# Your objective
Where a line below holds the string "Swales", copy that line.

Source texts of formatted documents
>>>>

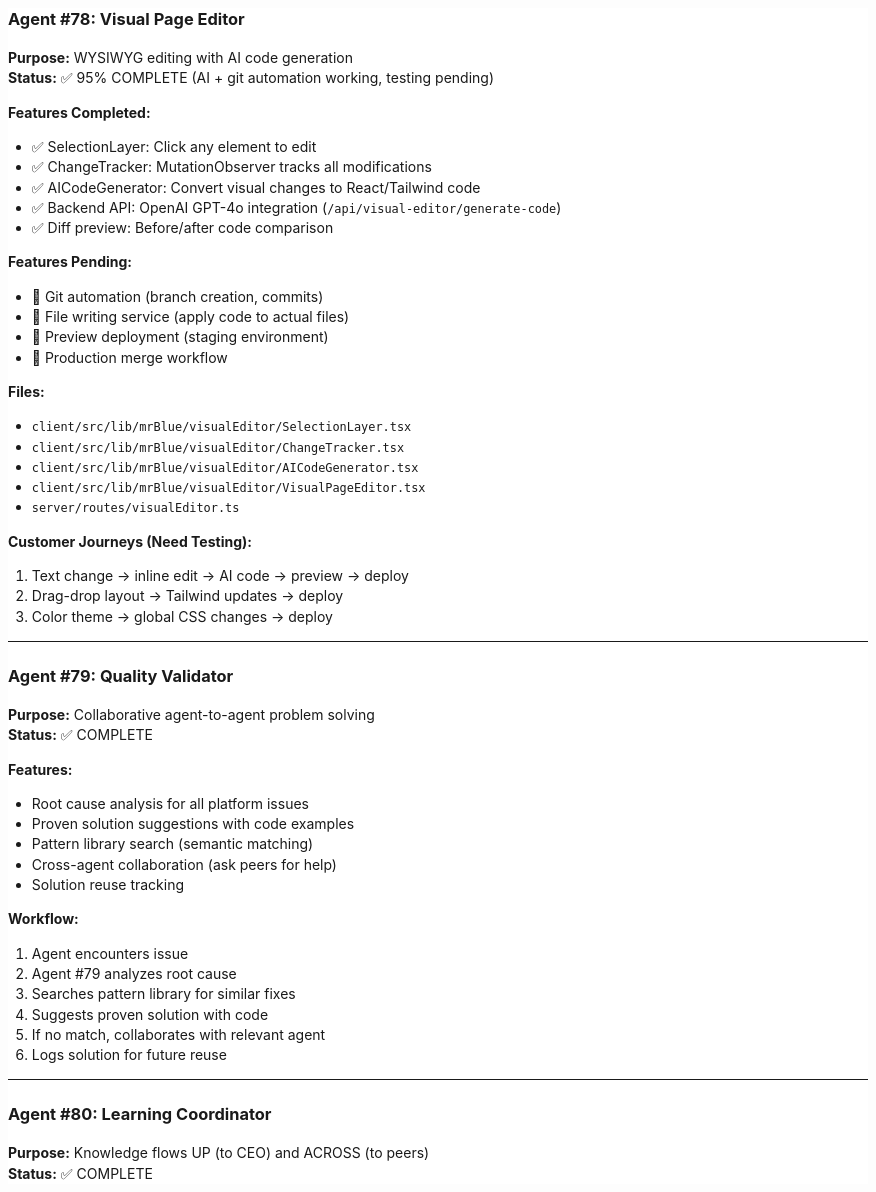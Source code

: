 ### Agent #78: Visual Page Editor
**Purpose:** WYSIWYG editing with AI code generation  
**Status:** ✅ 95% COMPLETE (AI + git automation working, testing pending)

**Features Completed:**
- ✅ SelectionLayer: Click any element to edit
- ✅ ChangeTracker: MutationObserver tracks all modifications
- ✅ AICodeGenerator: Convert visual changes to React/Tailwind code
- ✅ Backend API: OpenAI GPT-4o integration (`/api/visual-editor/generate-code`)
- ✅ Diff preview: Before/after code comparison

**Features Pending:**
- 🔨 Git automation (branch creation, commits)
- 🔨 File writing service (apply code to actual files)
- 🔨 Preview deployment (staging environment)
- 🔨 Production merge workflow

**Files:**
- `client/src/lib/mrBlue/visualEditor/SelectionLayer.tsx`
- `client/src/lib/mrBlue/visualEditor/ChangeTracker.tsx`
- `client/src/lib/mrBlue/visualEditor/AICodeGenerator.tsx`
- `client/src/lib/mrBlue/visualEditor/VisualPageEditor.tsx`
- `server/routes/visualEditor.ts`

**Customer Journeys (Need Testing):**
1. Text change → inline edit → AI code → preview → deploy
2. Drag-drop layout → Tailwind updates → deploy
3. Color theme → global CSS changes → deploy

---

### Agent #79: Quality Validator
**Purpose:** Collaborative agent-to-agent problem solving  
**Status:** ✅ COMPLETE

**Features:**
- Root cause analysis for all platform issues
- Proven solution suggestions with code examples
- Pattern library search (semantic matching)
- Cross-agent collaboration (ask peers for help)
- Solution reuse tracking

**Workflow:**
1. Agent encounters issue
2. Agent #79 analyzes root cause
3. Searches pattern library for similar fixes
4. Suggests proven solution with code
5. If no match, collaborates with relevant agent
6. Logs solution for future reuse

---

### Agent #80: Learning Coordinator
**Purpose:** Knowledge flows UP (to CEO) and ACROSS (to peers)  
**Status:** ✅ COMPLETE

<<<<
>>>>

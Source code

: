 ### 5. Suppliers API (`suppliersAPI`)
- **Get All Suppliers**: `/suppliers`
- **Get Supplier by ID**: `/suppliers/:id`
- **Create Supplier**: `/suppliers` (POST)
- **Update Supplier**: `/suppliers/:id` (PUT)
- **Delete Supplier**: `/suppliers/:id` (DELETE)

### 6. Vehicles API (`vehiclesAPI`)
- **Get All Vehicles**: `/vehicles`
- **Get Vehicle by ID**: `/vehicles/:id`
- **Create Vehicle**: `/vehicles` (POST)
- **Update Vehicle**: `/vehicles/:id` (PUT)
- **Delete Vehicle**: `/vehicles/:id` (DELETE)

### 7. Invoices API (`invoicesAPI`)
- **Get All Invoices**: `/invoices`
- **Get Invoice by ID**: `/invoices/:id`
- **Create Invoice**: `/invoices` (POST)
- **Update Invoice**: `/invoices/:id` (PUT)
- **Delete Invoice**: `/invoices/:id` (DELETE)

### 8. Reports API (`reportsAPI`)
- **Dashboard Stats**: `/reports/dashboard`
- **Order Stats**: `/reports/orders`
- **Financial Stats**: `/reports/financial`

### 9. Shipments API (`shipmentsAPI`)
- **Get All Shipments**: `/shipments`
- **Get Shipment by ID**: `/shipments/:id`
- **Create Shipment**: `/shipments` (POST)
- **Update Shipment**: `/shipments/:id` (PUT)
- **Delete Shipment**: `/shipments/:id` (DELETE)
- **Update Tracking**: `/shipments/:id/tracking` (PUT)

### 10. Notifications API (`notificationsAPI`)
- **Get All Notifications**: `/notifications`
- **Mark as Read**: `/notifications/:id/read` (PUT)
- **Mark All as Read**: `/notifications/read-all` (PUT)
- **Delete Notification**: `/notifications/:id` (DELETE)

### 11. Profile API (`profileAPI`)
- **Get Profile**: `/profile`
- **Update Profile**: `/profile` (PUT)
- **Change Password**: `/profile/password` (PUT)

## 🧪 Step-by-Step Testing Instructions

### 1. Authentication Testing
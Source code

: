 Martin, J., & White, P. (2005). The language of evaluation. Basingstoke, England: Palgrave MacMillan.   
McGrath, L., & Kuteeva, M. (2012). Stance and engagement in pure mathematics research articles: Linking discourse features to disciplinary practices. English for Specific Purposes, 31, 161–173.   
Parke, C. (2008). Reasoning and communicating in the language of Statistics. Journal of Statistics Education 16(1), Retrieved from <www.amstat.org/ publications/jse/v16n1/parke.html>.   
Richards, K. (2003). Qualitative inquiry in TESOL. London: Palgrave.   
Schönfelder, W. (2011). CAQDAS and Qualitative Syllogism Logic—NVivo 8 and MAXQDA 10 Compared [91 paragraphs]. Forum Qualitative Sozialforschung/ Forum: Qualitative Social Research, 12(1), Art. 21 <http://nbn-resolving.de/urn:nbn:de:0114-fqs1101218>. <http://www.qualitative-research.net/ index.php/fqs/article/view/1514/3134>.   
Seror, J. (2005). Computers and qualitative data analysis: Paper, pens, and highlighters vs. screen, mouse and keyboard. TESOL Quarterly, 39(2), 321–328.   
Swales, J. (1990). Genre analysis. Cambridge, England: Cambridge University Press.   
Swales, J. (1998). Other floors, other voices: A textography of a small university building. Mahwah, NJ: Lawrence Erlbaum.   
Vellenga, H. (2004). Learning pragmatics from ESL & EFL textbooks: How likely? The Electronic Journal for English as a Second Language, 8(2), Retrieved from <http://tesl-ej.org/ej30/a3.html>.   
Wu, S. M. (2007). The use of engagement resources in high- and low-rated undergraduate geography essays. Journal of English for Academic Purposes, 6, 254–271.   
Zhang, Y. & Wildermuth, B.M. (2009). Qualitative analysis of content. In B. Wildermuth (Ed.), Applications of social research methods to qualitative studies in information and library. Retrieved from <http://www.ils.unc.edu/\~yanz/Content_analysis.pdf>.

<<<<
>>>>

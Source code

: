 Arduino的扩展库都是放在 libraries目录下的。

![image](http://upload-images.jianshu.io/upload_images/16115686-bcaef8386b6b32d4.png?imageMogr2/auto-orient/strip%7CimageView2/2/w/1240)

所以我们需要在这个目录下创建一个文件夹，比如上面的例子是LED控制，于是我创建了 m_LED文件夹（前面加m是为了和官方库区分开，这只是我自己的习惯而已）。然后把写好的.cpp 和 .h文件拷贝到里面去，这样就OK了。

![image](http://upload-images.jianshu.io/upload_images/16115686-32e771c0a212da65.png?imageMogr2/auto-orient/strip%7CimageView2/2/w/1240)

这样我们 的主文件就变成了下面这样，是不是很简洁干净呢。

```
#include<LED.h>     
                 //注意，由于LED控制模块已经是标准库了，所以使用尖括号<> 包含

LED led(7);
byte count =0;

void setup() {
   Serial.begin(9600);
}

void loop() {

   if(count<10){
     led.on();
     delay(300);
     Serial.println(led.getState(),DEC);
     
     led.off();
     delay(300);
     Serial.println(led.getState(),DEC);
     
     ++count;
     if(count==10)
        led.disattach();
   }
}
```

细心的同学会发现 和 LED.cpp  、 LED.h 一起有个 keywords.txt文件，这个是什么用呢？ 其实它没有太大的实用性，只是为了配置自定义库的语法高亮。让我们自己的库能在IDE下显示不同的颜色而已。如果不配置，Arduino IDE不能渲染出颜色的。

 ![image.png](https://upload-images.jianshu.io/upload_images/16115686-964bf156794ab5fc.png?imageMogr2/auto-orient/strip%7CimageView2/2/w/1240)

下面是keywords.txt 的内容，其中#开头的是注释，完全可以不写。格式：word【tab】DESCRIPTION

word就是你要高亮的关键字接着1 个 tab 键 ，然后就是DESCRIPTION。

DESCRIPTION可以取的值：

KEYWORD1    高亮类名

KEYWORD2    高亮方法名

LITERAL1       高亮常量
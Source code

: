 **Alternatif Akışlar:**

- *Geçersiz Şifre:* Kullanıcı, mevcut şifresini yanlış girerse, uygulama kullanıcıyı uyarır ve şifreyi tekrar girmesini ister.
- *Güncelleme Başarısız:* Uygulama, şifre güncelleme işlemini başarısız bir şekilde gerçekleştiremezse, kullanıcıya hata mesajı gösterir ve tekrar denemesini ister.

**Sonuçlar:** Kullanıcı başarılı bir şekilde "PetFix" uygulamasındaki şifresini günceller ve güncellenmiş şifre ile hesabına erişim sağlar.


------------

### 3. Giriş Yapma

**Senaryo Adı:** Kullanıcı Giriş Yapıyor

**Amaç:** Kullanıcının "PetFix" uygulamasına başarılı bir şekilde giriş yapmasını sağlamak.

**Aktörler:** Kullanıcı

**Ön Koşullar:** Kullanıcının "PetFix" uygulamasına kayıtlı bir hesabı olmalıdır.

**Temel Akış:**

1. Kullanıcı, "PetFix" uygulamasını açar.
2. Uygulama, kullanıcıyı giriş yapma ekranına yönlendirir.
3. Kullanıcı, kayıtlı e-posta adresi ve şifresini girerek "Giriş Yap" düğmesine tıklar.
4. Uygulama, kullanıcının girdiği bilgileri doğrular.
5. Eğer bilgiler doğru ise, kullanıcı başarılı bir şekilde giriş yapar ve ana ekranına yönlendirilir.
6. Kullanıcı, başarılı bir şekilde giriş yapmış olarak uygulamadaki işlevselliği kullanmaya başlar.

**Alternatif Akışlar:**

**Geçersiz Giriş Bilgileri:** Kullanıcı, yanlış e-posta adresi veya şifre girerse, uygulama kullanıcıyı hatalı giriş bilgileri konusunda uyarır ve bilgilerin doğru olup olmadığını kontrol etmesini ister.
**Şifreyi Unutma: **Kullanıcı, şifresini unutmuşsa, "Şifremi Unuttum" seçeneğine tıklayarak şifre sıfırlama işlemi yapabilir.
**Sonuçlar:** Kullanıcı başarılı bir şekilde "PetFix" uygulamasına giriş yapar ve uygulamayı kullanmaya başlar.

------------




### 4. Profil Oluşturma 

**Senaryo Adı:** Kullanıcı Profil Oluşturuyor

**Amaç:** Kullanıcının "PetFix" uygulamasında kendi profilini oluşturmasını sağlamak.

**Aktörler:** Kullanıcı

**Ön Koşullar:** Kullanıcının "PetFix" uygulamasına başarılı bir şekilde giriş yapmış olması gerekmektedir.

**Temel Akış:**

<<<<

# Answer to the exercise
Swales, J. (1990). Genre analysis. Cambridge, England: Cambridge University Press.   
Swales, J. (1998). Other floors, other voices: A textography of a small university building. Mahwah, NJ: Lawrence Erlbaum.   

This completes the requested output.